* [What to produce]: Set down, character for character, everything in the records below from the line holding "PubChemMetabolitesTests: all 3 tests OK!" down to the line holding "## Genes with", and no other line.
╭─ Extracted data
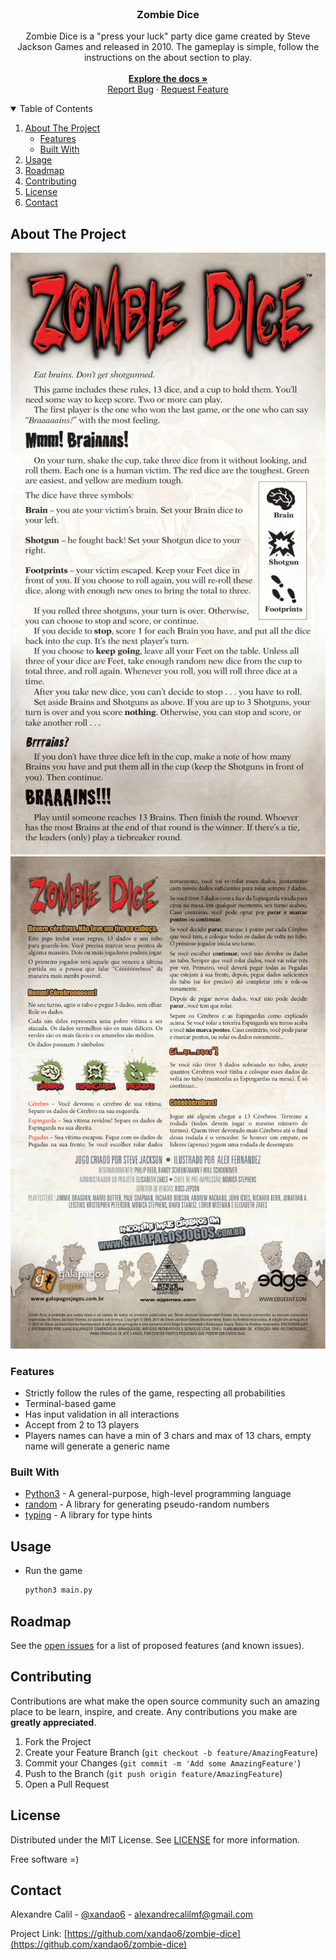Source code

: <br />
<p align="center">
  <h3 align="center">Zombie Dice</h3>

  <p align="center">
    Zombie Dice is a "press your luck" party dice game created by Steve Jackson Games and released in 2010.
	The gameplay is simple, follow the instructions on the about section to play.
    <br />
	  <br />
    <a href="https://github.com/xandao6/zombie-dice"><strong>Explore the docs »</strong></a>
    <br />
    <a href="https://github.com/xandao6/zombie-dice/issue">Report Bug</a>
    ·
    <a href="https://github.com/xandao6/zombie-dice/issues">Request Feature</a>
  </p>
</p>


<!-- TABLE OF CONTENTS -->
<details open="open">
  <summary>Table of Contents</summary>
  <ol>
    <li>
      <a href="#about-the-project">About The Project</a>
      <ul>
        <li><a href="#features">Features</a></li>
        <li><a href="#built-with">Built With</a></li>
      </ul>
    </li>
    <li><a href="#usage">Usage</a></li>
    <li><a href="#roadmap">Roadmap</a></li>
    <li><a href="#contributing">Contributing</a></li>
    <li><a href="#license">License</a></li>
    <li><a href="#contact">Contact</a></li>
  </ol>
</details>


<!-- ABOUT THE PROJECT -->
## About The Project

<div align="center">
  <a href="https://github.com/xandao6/zombie-dice">
    <img src="images/rules.png" alt="Zombie Dice Rules">
	<img src="images/rules-ptbr.png" alt="Zombie Dice Rules PT-BR">
  </a>
</div>

### Features

* Strictly follow the rules of the game, respecting all probabilities
* Terminal-based game
* Has input validation in all interactions
* Accept from 2 to 13 players
* Players names can have a min of 3 chars and max of 13 chars, empty name will generate a generic name

### Built With

* [Python3](https://www.python.org/) - A general-purpose, high-level programming language
* [random](https://docs.python.org/3/library/random.html) - A library for generating pseudo-random numbers
* [typing](https://docs.python.org/3/library/typing.html) - A library for type hints

<!-- USAGE EXAMPLES -->
## Usage

* Run the game

	```sh
  python3 main.py
  ```

<!-- ROADMAP -->
## Roadmap

See the [open issues](https://github.com/xandao6/zombie-dice/issues) for a list of proposed features (and known issues).


<!-- CONTRIBUTING -->
## Contributing

Contributions are what make the open source community such an amazing place to be learn, inspire, and create. Any contributions you make are **greatly appreciated**.

1. Fork the Project
2. Create your Feature Branch (`git checkout -b feature/AmazingFeature`)
3. Commit your Changes (`git commit -m 'Add some AmazingFeature'`)
4. Push to the Branch (`git push origin feature/AmazingFeature`)
5. Open a Pull Request

<!-- LICENSE -->
## License

Distributed under the MIT License. See [LICENSE](./LICENSE.md) for more information.

Free software =)


<!-- CONTACT -->
## Contact

Alexandre Calil - [@xandao6](https://www.linkedin.com/in/xandao6/) - alexandrecalilmf@gmail.com

Project Link: [https://github.com/xandao6/zombie-dice](https://github.com/xandao6/zombie-dice)


<!-- LINKS & IMAGES Variables-->
<!-- https://www.markdownguide.org/basic-syntax/#reference-style-links -->
[contributors-shield]: https://img.shields.io/github/contributors/xandao6/repo.svg?style=for-the-badge
[contributors-url]: https://github.com/xandao6/repo/graphs/contributors
[forks-shield]: https://img.shields.io/github/forks/xandao6/repo.svg?style=for-the-badge
[forks-url]: https://github.com/xandao6/repo/network/members
[stars-shield]: https://img.shields.io/github/stars/xandao6/repo.svg?style=for-the-badge
[stars-url]: https://github.com/xandao6/repo/stargazers
[issues-shield]: https://img.shields.io/github/issues/xandao6/repo.svg?style=for-the-badge
[issues-url]: https://github.com/xandao6/repo/issues
[license-shield]: https://img.shields.io/github/license/xandao6/repo.svg?style=for-the-badge
[license-url]: https://github.com/xandao6/repo/blob/master/LICENSE.txt
[linkedin-shield]: https://img.shields.io/badge/-LinkedIn-black.svg?style=for-the-badge&logo=linkedin&colorB=555
[linkedin-url]: https://linkedin.com/in/xandao6
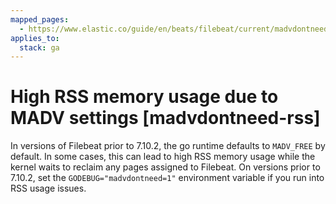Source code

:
 ```yaml
---
mapped_pages:
  - https://www.elastic.co/guide/en/beats/filebeat/current/madvdontneed-rss.html
applies_to:
  stack: ga
---
```


# High RSS memory usage due to MADV settings [madvdontneed-rss]

In versions of Filebeat prior to 7.10.2, the go runtime defaults to `MADV_FREE` by default. In some cases, this can lead to high RSS memory usage while the kernel waits to reclaim any pages assigned to Filebeat. On versions prior to 7.10.2, set the `GODEBUG="madvdontneed=1"` environment variable if you run into RSS usage issues.

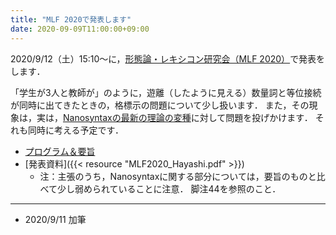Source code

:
 ```yaml
---
title: "MLF 2020で発表します"
date: 2020-09-09T11:00:00+09:00
---
```


2020/9/12（土）15:10～に，[形態論・レキシコン研究会（MLF 2020）](https://www.konan-u.ac.jp/hp/mlf/)で発表をします．

「学生が3人と教師が」のように，遊離（したように見える）数量詞と等位接続が同時に出てきたときの，格標示の問題について少し扱います．
また，その現象は，実は，[Nanosyntaxの最新の理論の変種](https://ling.auf.net/lingbuzz/004875)に対して問題を投げかけます．
それも同時に考える予定です．

- [プログラム＆要旨](https://www.konan-u.ac.jp/hp/mlf/files/MLF2020.pdf)
- [発表資料]({{< resource "MLF2020_Hayashi.pdf" >}})
    - 注：主張のうち，Nanosyntaxに関する部分については，要旨のものと比べて少し弱められていることに注意．
        脚注44を参照のこと．

----

- 2020/9/11 加筆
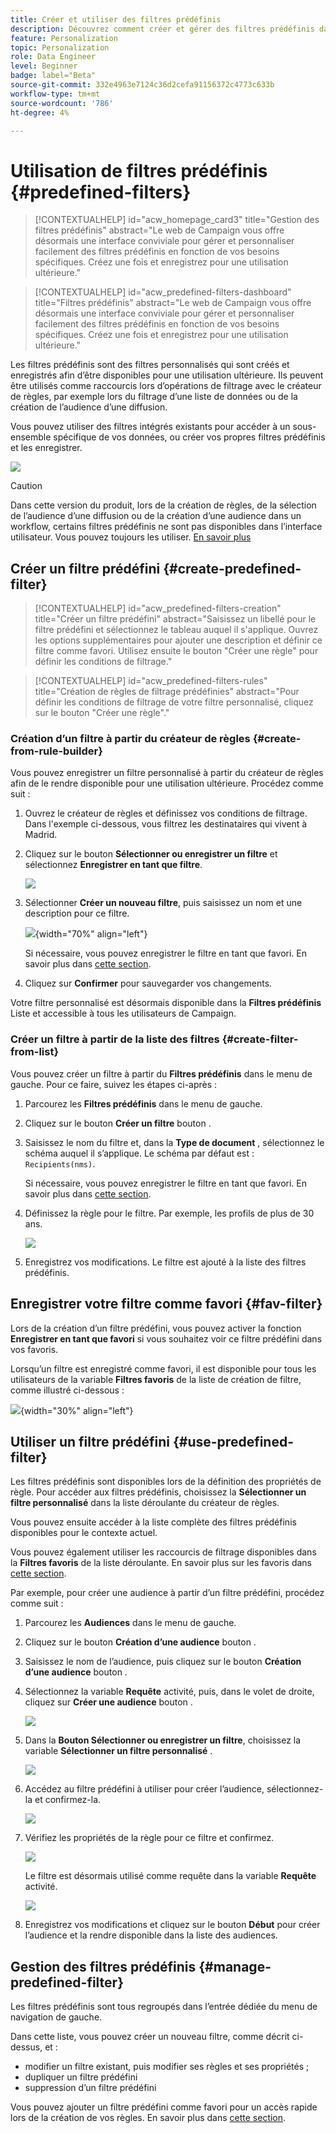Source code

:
```yaml
---
title: Créer et utiliser des filtres prédéfinis
description: Découvrez comment créer et gérer des filtres prédéfinis dans l’interface utilisateur web d’Adobe Campaign
feature: Personalization
topic: Personalization
role: Data Engineer
level: Beginner
badge: label="Beta"
source-git-commit: 332e4963e7124c36d2cefa91156372c4773c633b
workflow-type: tm+mt
source-wordcount: '786'
ht-degree: 4%

---
```


# Utilisation de filtres prédéfinis {#predefined-filters}

>[!CONTEXTUALHELP]
>id="acw_homepage_card3"
>title="Gestion des filtres prédéfinis"
>abstract="Le web de Campaign vous offre désormais une interface conviviale pour gérer et personnaliser facilement des filtres prédéfinis en fonction de vos besoins spécifiques. Créez une fois et enregistrez pour une utilisation ultérieure."

>[!CONTEXTUALHELP]
>id="acw_predefined-filters-dashboard"
>title="Filtres prédéfinis"
>abstract="Le web de Campaign vous offre désormais une interface conviviale pour gérer et personnaliser facilement des filtres prédéfinis en fonction de vos besoins spécifiques. Créez une fois et enregistrez pour une utilisation ultérieure."

Les filtres prédéfinis sont des filtres personnalisés qui sont créés et enregistrés afin d’être disponibles pour une utilisation ultérieure. Ils peuvent être utilisés comme raccourcis lors d’opérations de filtrage avec le créateur de règles, par exemple lors du filtrage d’une liste de données ou de la création de l’audience d’une diffusion.

Vous pouvez utiliser des filtres intégrés existants pour accéder à un sous-ensemble spécifique de vos données, ou créer vos propres filtres prédéfinis et les enregistrer.

![](assets/predefined-filters-menu.png)

>[!CAUTION]
>
>Dans cette version du produit, lors de la création de règles, de la sélection de l’audience d’une diffusion ou de la création d’une audience dans un workflow, certains filtres prédéfinis ne sont pas disponibles dans l’interface utilisateur. Vous pouvez toujours les utiliser. [En savoir plus](guardrails.md#predefined-filters-filters-guardrails-limitations)


## Créer un filtre prédéfini {#create-predefined-filter}

>[!CONTEXTUALHELP]
>id="acw_predefined-filters-creation"
>title="Créer un filtre prédéfini"
>abstract="Saisissez un libellé pour le filtre prédéfini et sélectionnez le tableau auquel il s&#39;applique. Ouvrez les options supplémentaires pour ajouter une description et définir ce filtre comme favori. Utilisez ensuite le bouton &quot;Créer une règle&quot; pour définir les conditions de filtrage."

>[!CONTEXTUALHELP]
>id="acw_predefined-filters-rules"
>title="Création de règles de filtrage prédéfinies"
>abstract="Pour définir les conditions de filtrage de votre filtre personnalisé, cliquez sur le bouton &quot;Créer une règle&quot;."

### Création d’un filtre à partir du créateur de règles {#create-from-rule-builder}

Vous pouvez enregistrer un filtre personnalisé à partir du créateur de règles afin de le rendre disponible pour une utilisation ultérieure. Procédez comme suit :

1. Ouvrez le créateur de règles et définissez vos conditions de filtrage. Dans l&#39;exemple ci-dessous, vous filtrez les destinataires qui vivent à Madrid.
1. Cliquez sur le bouton **Sélectionner ou enregistrer un filtre** et sélectionnez **Enregistrer en tant que filtre**.

   ![](assets/predefined-filters-save.png)

1. Sélectionner **Créer un nouveau filtre**, puis saisissez un nom et une description pour ce filtre.

   ![](assets/predefined-filters-save-filter.png){width="70%" align="left"}

   Si nécessaire, vous pouvez enregistrer le filtre en tant que favori. En savoir plus dans [cette section](#fav-filter).

1. Cliquez sur **Confirmer** pour sauvegarder vos changements.

Votre filtre personnalisé est désormais disponible dans la **Filtres prédéfinis** Liste et accessible à tous les utilisateurs de Campaign.


### Créer un filtre à partir de la liste des filtres {#create-filter-from-list}


Vous pouvez créer un filtre à partir du **Filtres prédéfinis** dans le menu de gauche. Pour ce faire, suivez les étapes ci-après :

1. Parcourez les **Filtres prédéfinis** dans le menu de gauche.
1. Cliquez sur le bouton **Créer un filtre** bouton .
1. Saisissez le nom du filtre et, dans la **Type de document** , sélectionnez le schéma auquel il s’applique. Le schéma par défaut est : `Recipients(nms)`.

   Si nécessaire, vous pouvez enregistrer le filtre en tant que favori. En savoir plus dans [cette section](#fav-filter).

1. Définissez la règle pour le filtre. Par exemple, les profils de plus de 30 ans.

   ![](assets/filter-30+.png)

1. Enregistrez vos modifications. Le filtre est ajouté à la liste des filtres prédéfinis.


## Enregistrer votre filtre comme favori {#fav-filter}

Lors de la création d’un filtre prédéfini, vous pouvez activer la fonction **Enregistrer en tant que favori** si vous souhaitez voir ce filtre prédéfini dans vos favoris.


Lorsqu’un filtre est enregistré comme favori, il est disponible pour tous les utilisateurs de la variable **Filtres favoris** de la liste de création de filtre, comme illustré ci-dessous :

![](assets/predefined-filters-favorite.png){width="30%" align="left"}


## Utiliser un filtre prédéfini {#use-predefined-filter}

Les filtres prédéfinis sont disponibles lors de la définition des propriétés de règle. Pour accéder aux filtres prédéfinis, choisissez la **Sélectionner un filtre personnalisé** dans la liste déroulante du créateur de règles.

Vous pouvez ensuite accéder à la liste complète des filtres prédéfinis disponibles pour le contexte actuel.

Vous pouvez également utiliser les raccourcis de filtrage disponibles dans la **Filtres favoris** de la liste déroulante. En savoir plus sur les favoris dans [cette section](#fav-filter).

Par exemple, pour créer une audience à partir d’un filtre prédéfini, procédez comme suit :

1. Parcourez les **Audiences** dans le menu de gauche.
1. Cliquez sur le bouton **Création d’une audience** bouton .
1. Saisissez le nom de l’audience, puis cliquez sur le bouton **Création d’une audience** bouton .
1. Sélectionnez la variable **Requête** activité, puis, dans le volet de droite, cliquez sur **Créer une audience** bouton .

   ![](assets//build-audience-from-filter.png)

1. Dans la **Bouton Sélectionner ou enregistrer un filtre**, choisissez la variable **Sélectionner un filtre personnalisé** .

   ![](assets/build-audience-select-custom-filter.png)

1. Accédez au filtre prédéfini à utiliser pour créer l’audience, sélectionnez-la et confirmez-la.

   ![](assets/build-audience-filter-list.png)

1. Vérifiez les propriétés de la règle pour ce filtre et confirmez.

   ![](assets/build-audience-check.png)

   Le filtre est désormais utilisé comme requête dans la variable **Requête** activité.

   ![](assets/build-audience-confirm.png)

1. Enregistrez vos modifications et cliquez sur le bouton **Début** pour créer l’audience et la rendre disponible dans la liste des audiences.

## Gestion des filtres prédéfinis {#manage-predefined-filter}

Les filtres prédéfinis sont tous regroupés dans l’entrée dédiée du menu de navigation de gauche.

Dans cette liste, vous pouvez créer un nouveau filtre, comme décrit ci-dessus, et :

* modifier un filtre existant, puis modifier ses règles et ses propriétés ;
* dupliquer un filtre prédéfini
* suppression d’un filtre prédéfini

Vous pouvez ajouter un filtre prédéfini comme favori pour un accès rapide lors de la création de vos règles. En savoir plus dans [cette section](#fav-filter).

<!--
## Built-in predefined filters {#ootb-predefined-filter}

Campaign comes with a set of predefined filters, built from the client console. These filters can be used to define your audiences, and rules. They must not be modified.
-->

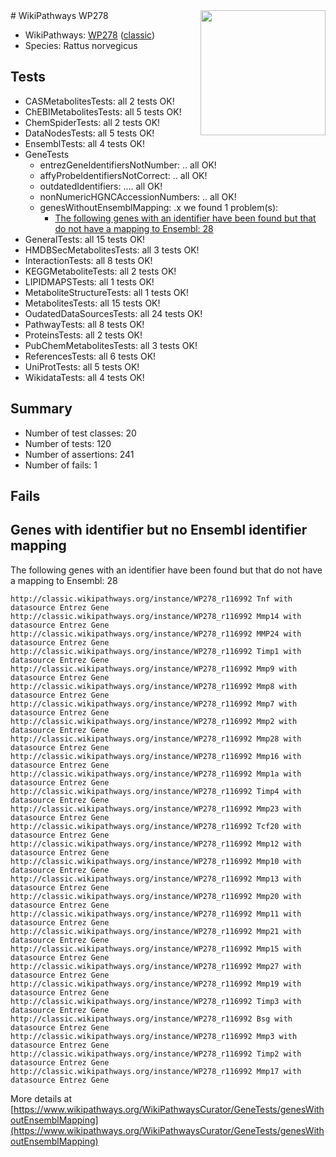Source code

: <img style="float: right; width: 200px" src="https://upload.wikimedia.org/wikipedia/commons/thumb/8/83/Wplogo_with_text_500.png/640px-Wplogo_with_text_500.png" />
# WikiPathways WP278

* WikiPathways: [WP278](https://wikipathways.org/pathways/WP278) ([classic](https://classic.wikipathways.org/instance/WP278))
* Species: Rattus norvegicus
## Tests
* CASMetabolitesTests: all 2 tests OK!
* ChEBIMetabolitesTests: all 5 tests OK!
* ChemSpiderTests: all 2 tests OK!
* DataNodesTests: all 5 tests OK!
* EnsemblTests: all 4 tests OK!
* GeneTests
    * entrezGeneIdentifiersNotNumber: .. all OK!
    * affyProbeIdentifiersNotCorrect: .. all OK!
    * outdatedIdentifiers: .... all OK!
    * nonNumericHGNCAccessionNumbers: .. all OK!
    * genesWithoutEnsemblMapping: .x we found 1 problem(s):
        * [The following genes with an identifier have been found but that do not have a mapping to Ensembl: 28](#c4e54334)
* GeneralTests: all 15 tests OK!
* HMDBSecMetabolitesTests: all 3 tests OK!
* InteractionTests: all 8 tests OK!
* KEGGMetaboliteTests: all 2 tests OK!
* LIPIDMAPSTests: all 1 tests OK!
* MetaboliteStructureTests: all 1 tests OK!
* MetabolitesTests: all 15 tests OK!
* OudatedDataSourcesTests: all 24 tests OK!
* PathwayTests: all 8 tests OK!
* ProteinsTests: all 2 tests OK!
* PubChemMetabolitesTests: all 3 tests OK!
* ReferencesTests: all 6 tests OK!
* UniProtTests: all 5 tests OK!
* WikidataTests: all 4 tests OK!


## Summary

* Number of test classes: 20
* Number of tests: 120
* Number of assertions: 241
* Number of fails: 1

## Fails

<a name="c4e54334" />

## Genes with identifier but no Ensembl identifier mapping

The following genes with an identifier have been found but that do not have a mapping to Ensembl: 28
```
http://classic.wikipathways.org/instance/WP278_r116992 Tnf with datasource Entrez Gene
http://classic.wikipathways.org/instance/WP278_r116992 Mmp14 with datasource Entrez Gene
http://classic.wikipathways.org/instance/WP278_r116992 MMP24 with datasource Entrez Gene
http://classic.wikipathways.org/instance/WP278_r116992 Timp1 with datasource Entrez Gene
http://classic.wikipathways.org/instance/WP278_r116992 Mmp9 with datasource Entrez Gene
http://classic.wikipathways.org/instance/WP278_r116992 Mmp8 with datasource Entrez Gene
http://classic.wikipathways.org/instance/WP278_r116992 Mmp7 with datasource Entrez Gene
http://classic.wikipathways.org/instance/WP278_r116992 Mmp2 with datasource Entrez Gene
http://classic.wikipathways.org/instance/WP278_r116992 Mmp28 with datasource Entrez Gene
http://classic.wikipathways.org/instance/WP278_r116992 Mmp16 with datasource Entrez Gene
http://classic.wikipathways.org/instance/WP278_r116992 Mmp1a with datasource Entrez Gene
http://classic.wikipathways.org/instance/WP278_r116992 Timp4 with datasource Entrez Gene
http://classic.wikipathways.org/instance/WP278_r116992 Mmp23 with datasource Entrez Gene
http://classic.wikipathways.org/instance/WP278_r116992 Tcf20 with datasource Entrez Gene
http://classic.wikipathways.org/instance/WP278_r116992 Mmp12 with datasource Entrez Gene
http://classic.wikipathways.org/instance/WP278_r116992 Mmp10 with datasource Entrez Gene
http://classic.wikipathways.org/instance/WP278_r116992 Mmp13 with datasource Entrez Gene
http://classic.wikipathways.org/instance/WP278_r116992 Mmp20 with datasource Entrez Gene
http://classic.wikipathways.org/instance/WP278_r116992 Mmp11 with datasource Entrez Gene
http://classic.wikipathways.org/instance/WP278_r116992 Mmp21 with datasource Entrez Gene
http://classic.wikipathways.org/instance/WP278_r116992 Mmp15 with datasource Entrez Gene
http://classic.wikipathways.org/instance/WP278_r116992 Mmp27 with datasource Entrez Gene
http://classic.wikipathways.org/instance/WP278_r116992 Mmp19 with datasource Entrez Gene
http://classic.wikipathways.org/instance/WP278_r116992 Timp3 with datasource Entrez Gene
http://classic.wikipathways.org/instance/WP278_r116992 Bsg with datasource Entrez Gene
http://classic.wikipathways.org/instance/WP278_r116992 Mmp3 with datasource Entrez Gene
http://classic.wikipathways.org/instance/WP278_r116992 Timp2 with datasource Entrez Gene
http://classic.wikipathways.org/instance/WP278_r116992 Mmp17 with datasource Entrez Gene
```

More details at [https://www.wikipathways.org/WikiPathwaysCurator/GeneTests/genesWithoutEnsemblMapping](https://www.wikipathways.org/WikiPathwaysCurator/GeneTests/genesWithoutEnsemblMapping)

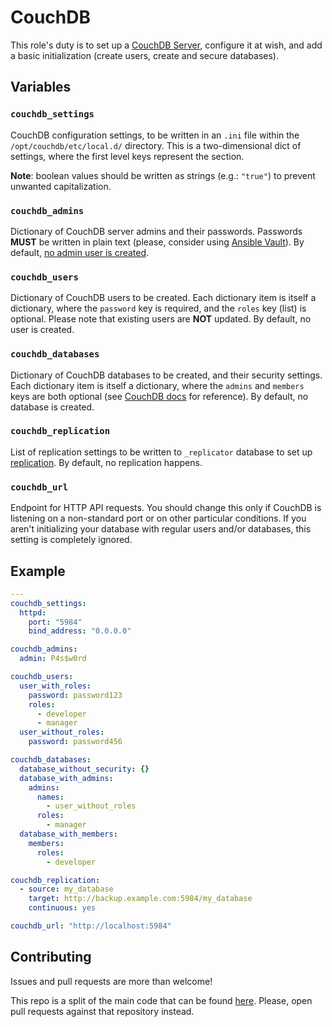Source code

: CouchDB
=======

This role's duty is to set up a [CouchDB Server](http://couchdb.apache.org/), configure it at wish, and add a basic initialization (create users, create and secure databases).

Variables
---------

### `couchdb_settings`
CouchDB configuration settings, to be written in an `.ini` file within the `/opt/couchdb/etc/local.d/` directory. This is a two-dimensional dict of settings, where the first level keys represent the section.

**Note**: boolean values should be written as strings (e.g.: `"true"`) to prevent unwanted capitalization.

### `couchdb_admins`
Dictionary of CouchDB server admins and their passwords. Passwords **MUST** be written in plain text (please, consider using [Ansible Vault](http://docs.ansible.com/ansible/playbooks_vault.html)). By default, [no admin user is created](http://docs.couchdb.org/en/1.6.1/intro/security.html#the-admin-party).

### `couchdb_users`
Dictionary of CouchDB users to be created. Each dictionary item is itself a dictionary, where the `password` key is required, and the `roles` key (list) is optional. Please note that existing users are **NOT** updated. By default, no user is created.

### `couchdb_databases`
Dictionary of CouchDB databases to be created, and their security settings. Each dictionary item is itself a dictionary, where the `admins` and `members` keys are both optional (see [CouchDB docs](http://docs.couchdb.org/en/1.6.1/api/database/security.html) for reference). By default, no database is created.

### `couchdb_replication`
List of replication settings to be written to `_replicator` database to set up [replication](http://docs.couchdb.org/en/1.6.1/api/server/common.html#replicate). By default, no replication happens.

### `couchdb_url`
Endpoint for HTTP API requests. You should change this only if CouchDB is listening on a non-standard port or on other particular conditions. If you aren't initializing your database with regular users and/or databases, this setting is completely ignored.

Example
-------

```yaml
---
couchdb_settings:
  httpd:
    port: "5984"
    bind_address: "0.0.0.0"

couchdb_admins:
  admin: P4s$w0rd

couchdb_users:
  user_with_roles:
    password: password123
    roles:
      - developer
      - manager
  user_without_roles:
    password: password456

couchdb_databases:
  database_without_security: {}
  database_with_admins:
    admins:
      names:
        - user_without_roles
      roles:
        - manager
  database_with_members:
    members:
      roles:
        - developer

couchdb_replication:
  - source: my_database
    target: http://backup.example.com:5984/my_database
    continuous: yes

couchdb_url: "http://localhost:5984"
```

Contributing
------------

Issues and pull requests are more than welcome!

This repo is a split of the main code that can be found [here](https://github.com/Chialab/ansible-roles).
Please, open pull requests against that repository instead.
╰─
* [Answer]:
* PubChemMetabolitesTests: all 3 tests OK!
* ReferencesTests: all 6 tests OK!
* UniProtTests: all 5 tests OK!
* WikidataTests: all 4 tests OK!


## Summary

* Number of test classes: 20
* Number of tests: 120
* Number of assertions: 241
* Number of fails: 1

## Fails

<a name="c4e54334" />

## Genes with identifier but no Ensembl identifier mapping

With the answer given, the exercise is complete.